→ Work instruction:
Search each line below for "mozilla", then return the lines where it appears.
(Beginning of Given data)
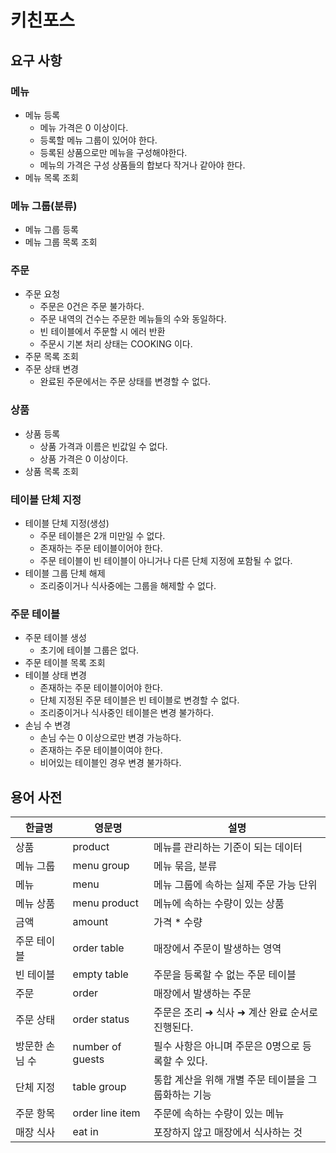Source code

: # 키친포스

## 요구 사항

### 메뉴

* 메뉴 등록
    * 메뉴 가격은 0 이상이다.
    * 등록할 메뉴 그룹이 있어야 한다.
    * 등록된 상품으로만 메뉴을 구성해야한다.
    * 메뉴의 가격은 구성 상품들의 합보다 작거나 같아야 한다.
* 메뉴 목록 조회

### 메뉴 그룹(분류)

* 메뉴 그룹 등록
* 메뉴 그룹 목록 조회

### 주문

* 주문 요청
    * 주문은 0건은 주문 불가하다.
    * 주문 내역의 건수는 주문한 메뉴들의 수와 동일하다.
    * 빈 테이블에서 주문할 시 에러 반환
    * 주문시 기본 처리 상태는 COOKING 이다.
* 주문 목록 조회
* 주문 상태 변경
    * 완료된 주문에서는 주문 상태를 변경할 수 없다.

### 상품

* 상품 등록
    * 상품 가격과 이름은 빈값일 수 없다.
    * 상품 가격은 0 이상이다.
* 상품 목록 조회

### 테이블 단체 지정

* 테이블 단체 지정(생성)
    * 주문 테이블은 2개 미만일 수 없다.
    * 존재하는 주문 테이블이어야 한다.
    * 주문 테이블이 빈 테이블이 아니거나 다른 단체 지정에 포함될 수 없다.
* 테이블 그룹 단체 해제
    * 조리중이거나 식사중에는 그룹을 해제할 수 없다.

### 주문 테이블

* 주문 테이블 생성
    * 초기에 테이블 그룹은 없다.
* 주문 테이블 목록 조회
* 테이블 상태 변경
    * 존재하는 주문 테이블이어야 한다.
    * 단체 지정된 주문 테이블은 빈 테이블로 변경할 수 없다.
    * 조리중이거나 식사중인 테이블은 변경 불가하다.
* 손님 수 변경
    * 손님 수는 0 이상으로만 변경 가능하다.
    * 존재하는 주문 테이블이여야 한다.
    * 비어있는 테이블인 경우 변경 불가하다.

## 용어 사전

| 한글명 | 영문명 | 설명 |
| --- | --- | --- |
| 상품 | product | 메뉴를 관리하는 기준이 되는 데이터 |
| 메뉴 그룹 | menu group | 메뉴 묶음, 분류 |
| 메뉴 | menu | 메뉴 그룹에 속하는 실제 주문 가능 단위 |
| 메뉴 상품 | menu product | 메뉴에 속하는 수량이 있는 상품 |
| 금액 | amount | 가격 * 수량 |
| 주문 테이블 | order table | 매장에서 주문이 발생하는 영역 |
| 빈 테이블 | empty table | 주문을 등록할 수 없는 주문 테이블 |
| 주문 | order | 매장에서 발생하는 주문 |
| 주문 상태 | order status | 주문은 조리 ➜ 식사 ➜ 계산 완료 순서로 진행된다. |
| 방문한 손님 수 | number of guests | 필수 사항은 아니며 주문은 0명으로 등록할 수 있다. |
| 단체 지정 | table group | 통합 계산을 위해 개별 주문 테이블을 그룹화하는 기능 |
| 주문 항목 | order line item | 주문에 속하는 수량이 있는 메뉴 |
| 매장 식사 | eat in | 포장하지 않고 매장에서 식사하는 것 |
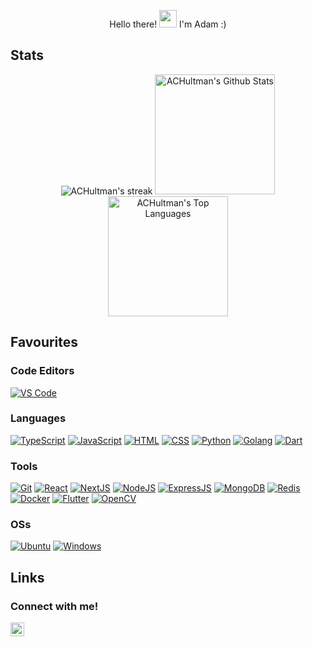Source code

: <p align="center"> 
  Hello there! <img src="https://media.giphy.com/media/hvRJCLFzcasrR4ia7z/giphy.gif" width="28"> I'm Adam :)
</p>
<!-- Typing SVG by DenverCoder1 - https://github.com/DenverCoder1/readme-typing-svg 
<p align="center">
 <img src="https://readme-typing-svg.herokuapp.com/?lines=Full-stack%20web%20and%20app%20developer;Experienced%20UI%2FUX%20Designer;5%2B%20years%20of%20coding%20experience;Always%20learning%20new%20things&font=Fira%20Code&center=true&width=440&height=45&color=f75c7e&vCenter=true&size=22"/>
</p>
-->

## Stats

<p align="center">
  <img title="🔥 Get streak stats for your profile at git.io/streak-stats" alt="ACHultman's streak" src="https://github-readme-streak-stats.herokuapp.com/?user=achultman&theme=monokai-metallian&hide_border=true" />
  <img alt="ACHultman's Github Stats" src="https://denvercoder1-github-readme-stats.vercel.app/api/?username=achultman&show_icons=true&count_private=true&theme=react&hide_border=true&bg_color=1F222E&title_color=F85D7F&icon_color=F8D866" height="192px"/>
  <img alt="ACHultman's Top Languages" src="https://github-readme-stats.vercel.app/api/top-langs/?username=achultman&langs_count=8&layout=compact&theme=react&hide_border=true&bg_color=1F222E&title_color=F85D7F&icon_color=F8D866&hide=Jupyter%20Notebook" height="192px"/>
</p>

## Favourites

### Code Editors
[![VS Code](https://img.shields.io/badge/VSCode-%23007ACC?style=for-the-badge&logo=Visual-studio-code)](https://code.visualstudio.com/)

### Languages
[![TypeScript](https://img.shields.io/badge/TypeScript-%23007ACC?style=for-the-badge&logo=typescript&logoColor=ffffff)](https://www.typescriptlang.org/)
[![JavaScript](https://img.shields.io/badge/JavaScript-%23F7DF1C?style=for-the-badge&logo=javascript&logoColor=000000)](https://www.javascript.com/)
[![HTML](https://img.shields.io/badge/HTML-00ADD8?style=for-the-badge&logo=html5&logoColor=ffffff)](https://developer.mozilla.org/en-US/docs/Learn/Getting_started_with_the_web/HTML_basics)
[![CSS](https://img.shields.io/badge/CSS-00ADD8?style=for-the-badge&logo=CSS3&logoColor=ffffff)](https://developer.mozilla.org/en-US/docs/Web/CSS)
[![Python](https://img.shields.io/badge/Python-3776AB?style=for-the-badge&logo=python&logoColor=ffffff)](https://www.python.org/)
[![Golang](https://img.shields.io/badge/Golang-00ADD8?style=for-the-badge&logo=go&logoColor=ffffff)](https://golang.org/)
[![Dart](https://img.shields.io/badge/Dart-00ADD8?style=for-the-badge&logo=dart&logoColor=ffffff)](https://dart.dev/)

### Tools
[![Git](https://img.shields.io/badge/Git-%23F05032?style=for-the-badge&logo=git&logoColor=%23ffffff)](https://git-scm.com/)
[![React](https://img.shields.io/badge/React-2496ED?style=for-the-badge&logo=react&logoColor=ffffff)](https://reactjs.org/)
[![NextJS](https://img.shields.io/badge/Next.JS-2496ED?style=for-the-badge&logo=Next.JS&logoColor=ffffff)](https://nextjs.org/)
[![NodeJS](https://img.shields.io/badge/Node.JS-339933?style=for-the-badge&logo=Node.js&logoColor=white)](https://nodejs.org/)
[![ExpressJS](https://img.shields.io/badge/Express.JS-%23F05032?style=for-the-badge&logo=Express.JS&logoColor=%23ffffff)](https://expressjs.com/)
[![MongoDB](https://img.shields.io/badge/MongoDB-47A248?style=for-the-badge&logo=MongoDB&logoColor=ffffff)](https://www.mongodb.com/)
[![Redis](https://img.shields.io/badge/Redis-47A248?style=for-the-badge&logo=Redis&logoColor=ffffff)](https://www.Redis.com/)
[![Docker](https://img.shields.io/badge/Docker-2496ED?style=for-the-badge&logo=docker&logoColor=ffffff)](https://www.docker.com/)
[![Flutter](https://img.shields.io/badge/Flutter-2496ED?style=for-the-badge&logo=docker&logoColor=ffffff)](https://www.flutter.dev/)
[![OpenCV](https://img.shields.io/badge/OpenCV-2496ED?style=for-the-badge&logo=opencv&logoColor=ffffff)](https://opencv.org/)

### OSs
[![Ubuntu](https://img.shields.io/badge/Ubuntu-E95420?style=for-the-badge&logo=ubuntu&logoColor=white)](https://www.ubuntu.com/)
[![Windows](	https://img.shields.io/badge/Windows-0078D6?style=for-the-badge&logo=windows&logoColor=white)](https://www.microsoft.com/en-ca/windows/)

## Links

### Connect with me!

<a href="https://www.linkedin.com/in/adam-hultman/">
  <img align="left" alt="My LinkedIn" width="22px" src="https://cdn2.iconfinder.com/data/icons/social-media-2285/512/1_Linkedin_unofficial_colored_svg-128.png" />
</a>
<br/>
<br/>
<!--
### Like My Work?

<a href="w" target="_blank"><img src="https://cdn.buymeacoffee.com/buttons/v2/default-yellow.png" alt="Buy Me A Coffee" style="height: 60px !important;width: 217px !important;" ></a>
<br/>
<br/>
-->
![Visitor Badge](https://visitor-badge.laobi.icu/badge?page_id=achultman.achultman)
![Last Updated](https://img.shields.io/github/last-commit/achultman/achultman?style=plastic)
(End of Given data)
→ Expected answer:
[![HTML](https://img.shields.io/badge/HTML-00ADD8?style=for-the-badge&logo=html5&logoColor=ffffff)](https://developer.mozilla.org/en-US/docs/Learn/Getting_started_with_the_web/HTML_basics)
[![CSS](https://img.shields.io/badge/CSS-00ADD8?style=for-the-badge&logo=CSS3&logoColor=ffffff)](https://developer.mozilla.org/en-US/docs/Web/CSS)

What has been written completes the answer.